About this exercise:
Lines with "docs" in the records below: say how many there are, and add nothing.

[[ Source records, beginning ]]

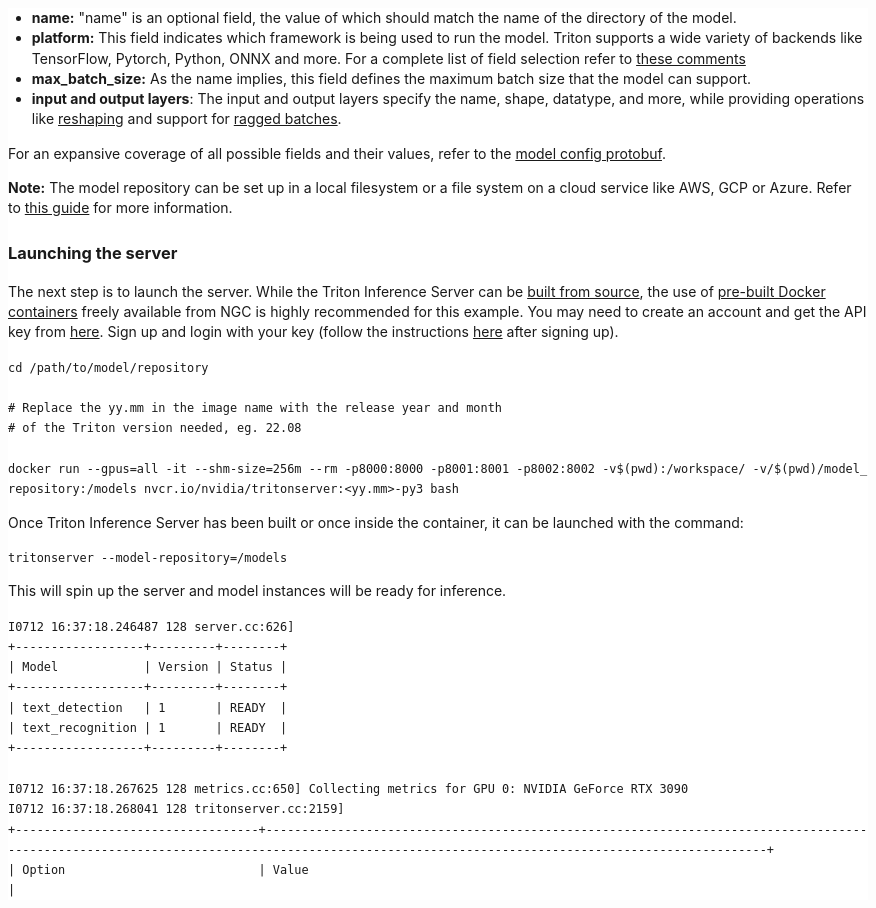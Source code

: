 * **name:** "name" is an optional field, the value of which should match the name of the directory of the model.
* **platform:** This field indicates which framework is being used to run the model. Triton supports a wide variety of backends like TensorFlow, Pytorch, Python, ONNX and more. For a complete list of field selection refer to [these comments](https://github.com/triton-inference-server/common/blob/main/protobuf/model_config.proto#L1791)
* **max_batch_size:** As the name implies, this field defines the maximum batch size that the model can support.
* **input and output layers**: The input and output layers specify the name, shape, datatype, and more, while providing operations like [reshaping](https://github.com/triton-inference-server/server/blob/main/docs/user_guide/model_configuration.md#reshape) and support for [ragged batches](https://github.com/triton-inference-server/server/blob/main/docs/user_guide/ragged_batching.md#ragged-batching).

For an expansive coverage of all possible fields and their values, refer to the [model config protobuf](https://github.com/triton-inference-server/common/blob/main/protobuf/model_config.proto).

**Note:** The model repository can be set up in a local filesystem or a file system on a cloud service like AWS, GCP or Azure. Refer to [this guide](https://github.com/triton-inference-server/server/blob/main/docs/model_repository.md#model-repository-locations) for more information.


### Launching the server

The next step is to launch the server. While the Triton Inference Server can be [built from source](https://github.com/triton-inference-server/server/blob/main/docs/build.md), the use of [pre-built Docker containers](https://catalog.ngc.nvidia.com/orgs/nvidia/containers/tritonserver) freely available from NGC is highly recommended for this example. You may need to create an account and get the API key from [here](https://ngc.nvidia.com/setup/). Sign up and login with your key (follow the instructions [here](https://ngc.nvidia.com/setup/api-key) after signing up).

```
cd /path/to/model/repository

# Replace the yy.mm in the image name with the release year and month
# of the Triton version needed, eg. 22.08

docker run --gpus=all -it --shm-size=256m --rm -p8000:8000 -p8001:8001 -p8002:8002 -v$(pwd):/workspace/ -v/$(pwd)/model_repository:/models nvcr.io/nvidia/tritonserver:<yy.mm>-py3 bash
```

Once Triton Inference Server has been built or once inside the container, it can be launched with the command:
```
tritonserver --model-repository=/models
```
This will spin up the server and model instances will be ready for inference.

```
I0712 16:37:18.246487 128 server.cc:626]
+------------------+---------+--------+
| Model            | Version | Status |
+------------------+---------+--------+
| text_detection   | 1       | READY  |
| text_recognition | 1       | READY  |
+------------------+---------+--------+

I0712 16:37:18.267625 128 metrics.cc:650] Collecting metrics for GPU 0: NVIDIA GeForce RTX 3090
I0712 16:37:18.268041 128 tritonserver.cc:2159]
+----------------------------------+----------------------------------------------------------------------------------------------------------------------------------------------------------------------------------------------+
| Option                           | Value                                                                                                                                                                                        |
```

[[ Source records, end ]]
[[ Source records, beginning ]]

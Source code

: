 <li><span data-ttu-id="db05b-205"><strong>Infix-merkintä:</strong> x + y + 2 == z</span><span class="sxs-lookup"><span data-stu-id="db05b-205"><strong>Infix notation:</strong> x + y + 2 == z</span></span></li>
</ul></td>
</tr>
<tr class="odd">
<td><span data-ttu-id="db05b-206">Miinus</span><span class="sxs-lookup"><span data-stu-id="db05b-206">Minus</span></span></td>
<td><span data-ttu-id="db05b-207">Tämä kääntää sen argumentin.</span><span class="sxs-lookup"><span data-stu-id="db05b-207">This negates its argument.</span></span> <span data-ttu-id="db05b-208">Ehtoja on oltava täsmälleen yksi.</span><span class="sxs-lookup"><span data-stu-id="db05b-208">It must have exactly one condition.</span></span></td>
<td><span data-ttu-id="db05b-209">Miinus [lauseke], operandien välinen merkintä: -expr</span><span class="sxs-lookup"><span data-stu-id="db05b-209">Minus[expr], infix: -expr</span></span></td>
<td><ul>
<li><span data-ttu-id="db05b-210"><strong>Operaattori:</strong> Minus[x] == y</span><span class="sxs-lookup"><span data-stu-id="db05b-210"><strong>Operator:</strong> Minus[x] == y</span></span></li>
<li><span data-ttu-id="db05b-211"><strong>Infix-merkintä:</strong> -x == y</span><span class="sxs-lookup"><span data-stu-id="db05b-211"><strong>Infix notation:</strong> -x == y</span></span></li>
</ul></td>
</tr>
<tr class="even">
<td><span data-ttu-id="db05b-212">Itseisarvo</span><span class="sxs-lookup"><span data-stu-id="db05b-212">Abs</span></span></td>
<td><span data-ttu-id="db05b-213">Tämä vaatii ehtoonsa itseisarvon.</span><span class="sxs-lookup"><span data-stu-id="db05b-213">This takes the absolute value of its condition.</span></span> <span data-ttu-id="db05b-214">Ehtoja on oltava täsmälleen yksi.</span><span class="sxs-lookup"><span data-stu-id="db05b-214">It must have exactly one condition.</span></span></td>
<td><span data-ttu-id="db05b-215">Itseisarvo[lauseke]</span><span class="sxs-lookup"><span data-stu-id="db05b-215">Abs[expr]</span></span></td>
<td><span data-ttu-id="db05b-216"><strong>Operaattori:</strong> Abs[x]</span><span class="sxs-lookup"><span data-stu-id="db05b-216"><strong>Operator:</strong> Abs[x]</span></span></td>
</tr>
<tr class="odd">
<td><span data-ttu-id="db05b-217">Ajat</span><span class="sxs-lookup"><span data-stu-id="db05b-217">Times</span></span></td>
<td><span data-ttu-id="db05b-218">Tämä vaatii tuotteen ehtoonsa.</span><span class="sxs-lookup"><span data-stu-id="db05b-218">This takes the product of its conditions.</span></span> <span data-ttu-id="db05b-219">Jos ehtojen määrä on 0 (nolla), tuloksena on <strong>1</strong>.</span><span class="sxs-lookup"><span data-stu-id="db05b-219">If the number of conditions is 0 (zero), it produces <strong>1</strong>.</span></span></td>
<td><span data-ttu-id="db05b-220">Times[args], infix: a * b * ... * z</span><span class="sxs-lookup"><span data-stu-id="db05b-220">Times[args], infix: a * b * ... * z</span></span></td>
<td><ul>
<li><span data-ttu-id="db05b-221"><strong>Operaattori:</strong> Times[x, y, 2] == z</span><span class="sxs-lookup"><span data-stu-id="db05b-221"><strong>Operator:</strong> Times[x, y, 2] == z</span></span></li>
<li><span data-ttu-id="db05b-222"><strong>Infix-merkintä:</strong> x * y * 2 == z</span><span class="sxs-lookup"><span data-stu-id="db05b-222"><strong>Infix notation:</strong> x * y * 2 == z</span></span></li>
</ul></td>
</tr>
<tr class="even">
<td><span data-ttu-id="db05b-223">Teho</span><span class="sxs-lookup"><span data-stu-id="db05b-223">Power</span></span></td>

[[ Source records, end ]]

Task solution:
3